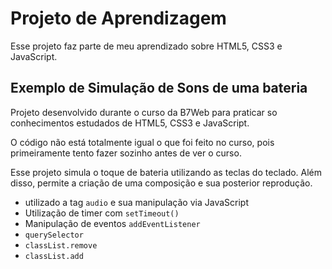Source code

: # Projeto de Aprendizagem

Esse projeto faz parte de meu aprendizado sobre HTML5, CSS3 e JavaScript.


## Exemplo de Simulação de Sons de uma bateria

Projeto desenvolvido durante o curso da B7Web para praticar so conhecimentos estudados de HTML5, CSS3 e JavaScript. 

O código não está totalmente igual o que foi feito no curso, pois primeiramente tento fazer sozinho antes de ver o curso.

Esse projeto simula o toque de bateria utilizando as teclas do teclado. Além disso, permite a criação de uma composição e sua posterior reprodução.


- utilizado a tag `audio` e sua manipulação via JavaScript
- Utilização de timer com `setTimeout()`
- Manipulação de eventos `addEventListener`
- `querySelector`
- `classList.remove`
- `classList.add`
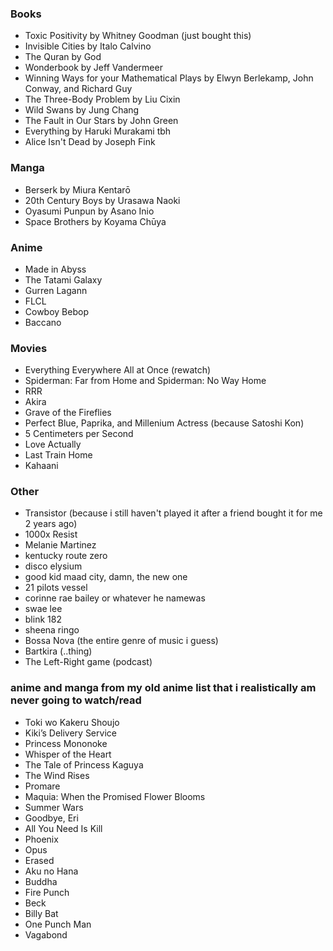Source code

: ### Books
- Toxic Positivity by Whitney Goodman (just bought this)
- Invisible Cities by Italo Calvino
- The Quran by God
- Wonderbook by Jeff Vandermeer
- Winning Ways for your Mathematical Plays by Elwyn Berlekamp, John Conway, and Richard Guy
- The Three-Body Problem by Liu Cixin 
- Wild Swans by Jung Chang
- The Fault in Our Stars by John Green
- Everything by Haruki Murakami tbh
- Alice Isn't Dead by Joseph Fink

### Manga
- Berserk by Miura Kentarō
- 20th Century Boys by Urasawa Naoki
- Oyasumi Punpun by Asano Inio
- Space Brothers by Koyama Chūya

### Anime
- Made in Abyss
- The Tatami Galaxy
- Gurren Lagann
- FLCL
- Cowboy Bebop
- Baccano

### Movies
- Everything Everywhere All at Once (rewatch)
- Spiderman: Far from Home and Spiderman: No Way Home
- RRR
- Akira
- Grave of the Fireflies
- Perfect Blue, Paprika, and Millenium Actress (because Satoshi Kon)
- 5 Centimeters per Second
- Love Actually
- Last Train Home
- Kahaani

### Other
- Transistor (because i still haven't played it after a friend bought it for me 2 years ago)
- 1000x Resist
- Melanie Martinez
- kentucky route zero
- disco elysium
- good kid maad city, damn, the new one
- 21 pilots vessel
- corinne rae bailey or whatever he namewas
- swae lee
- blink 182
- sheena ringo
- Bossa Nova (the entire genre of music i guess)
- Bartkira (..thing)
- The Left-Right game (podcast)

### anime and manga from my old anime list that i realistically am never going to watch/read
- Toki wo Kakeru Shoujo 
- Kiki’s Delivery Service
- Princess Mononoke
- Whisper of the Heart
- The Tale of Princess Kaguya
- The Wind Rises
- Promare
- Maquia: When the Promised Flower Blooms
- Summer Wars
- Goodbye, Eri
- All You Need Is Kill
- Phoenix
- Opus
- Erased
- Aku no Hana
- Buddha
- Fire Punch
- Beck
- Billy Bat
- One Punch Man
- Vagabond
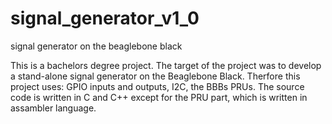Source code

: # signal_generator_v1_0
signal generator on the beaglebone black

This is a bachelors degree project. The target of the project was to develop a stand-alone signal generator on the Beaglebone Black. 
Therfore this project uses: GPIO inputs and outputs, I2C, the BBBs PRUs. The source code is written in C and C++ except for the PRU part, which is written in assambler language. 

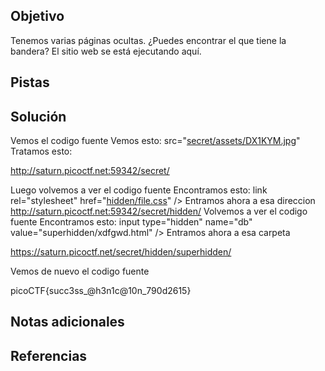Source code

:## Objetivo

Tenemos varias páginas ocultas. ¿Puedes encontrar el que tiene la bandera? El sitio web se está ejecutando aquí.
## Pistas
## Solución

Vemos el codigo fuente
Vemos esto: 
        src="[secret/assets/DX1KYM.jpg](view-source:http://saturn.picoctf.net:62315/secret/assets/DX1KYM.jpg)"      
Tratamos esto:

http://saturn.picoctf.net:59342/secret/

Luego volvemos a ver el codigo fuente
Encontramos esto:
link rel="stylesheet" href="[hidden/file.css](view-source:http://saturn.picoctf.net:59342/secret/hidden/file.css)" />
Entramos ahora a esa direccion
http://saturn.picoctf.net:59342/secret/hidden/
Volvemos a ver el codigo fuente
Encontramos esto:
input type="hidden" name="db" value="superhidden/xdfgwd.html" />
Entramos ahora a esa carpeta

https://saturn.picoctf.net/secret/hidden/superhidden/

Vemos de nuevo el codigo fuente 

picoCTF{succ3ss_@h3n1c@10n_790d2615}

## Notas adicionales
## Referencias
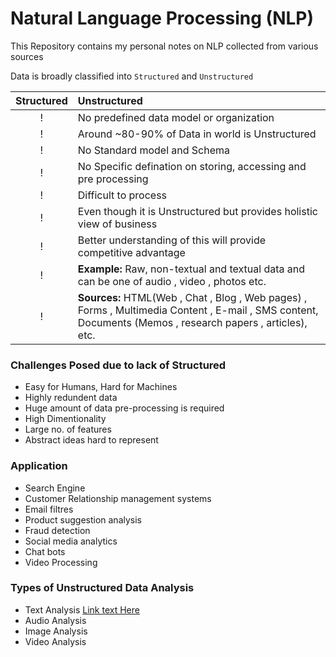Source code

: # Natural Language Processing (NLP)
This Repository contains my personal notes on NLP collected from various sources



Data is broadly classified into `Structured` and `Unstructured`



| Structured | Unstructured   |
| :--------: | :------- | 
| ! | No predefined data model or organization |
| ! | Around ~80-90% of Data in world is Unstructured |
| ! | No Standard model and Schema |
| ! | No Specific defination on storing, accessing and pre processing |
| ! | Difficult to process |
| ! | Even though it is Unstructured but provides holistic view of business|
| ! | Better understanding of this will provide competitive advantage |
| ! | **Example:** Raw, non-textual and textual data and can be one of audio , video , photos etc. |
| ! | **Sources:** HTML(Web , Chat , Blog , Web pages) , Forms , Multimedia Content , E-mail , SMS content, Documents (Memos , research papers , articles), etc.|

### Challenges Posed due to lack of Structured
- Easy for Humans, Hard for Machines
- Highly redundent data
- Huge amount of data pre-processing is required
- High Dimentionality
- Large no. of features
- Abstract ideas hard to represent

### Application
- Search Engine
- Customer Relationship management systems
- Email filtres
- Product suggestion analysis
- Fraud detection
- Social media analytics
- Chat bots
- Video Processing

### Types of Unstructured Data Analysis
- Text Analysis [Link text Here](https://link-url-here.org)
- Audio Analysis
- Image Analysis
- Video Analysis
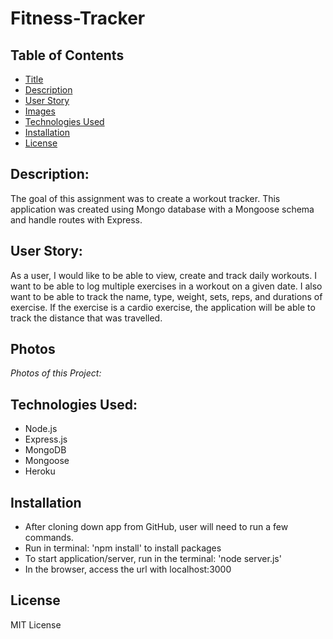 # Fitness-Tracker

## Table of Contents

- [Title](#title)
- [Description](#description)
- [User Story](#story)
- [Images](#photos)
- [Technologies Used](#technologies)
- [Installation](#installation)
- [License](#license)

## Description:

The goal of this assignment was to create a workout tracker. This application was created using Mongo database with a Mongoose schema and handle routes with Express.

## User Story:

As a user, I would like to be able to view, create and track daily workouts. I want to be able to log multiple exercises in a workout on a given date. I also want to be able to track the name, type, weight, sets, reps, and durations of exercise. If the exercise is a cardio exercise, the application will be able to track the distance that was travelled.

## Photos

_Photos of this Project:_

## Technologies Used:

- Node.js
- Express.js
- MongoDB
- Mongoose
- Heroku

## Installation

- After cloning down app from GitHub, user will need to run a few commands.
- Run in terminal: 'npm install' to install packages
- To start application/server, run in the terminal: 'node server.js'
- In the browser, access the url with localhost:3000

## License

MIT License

**INSTRUCTIONS TO FOLLOW**
Please show every line of the entries above that contains the word "superhidden".

**TASK SOLUTION**
input type="hidden" name="db" value="superhidden/xdfgwd.html" />
https://saturn.picoctf.net/secret/hidden/superhidden/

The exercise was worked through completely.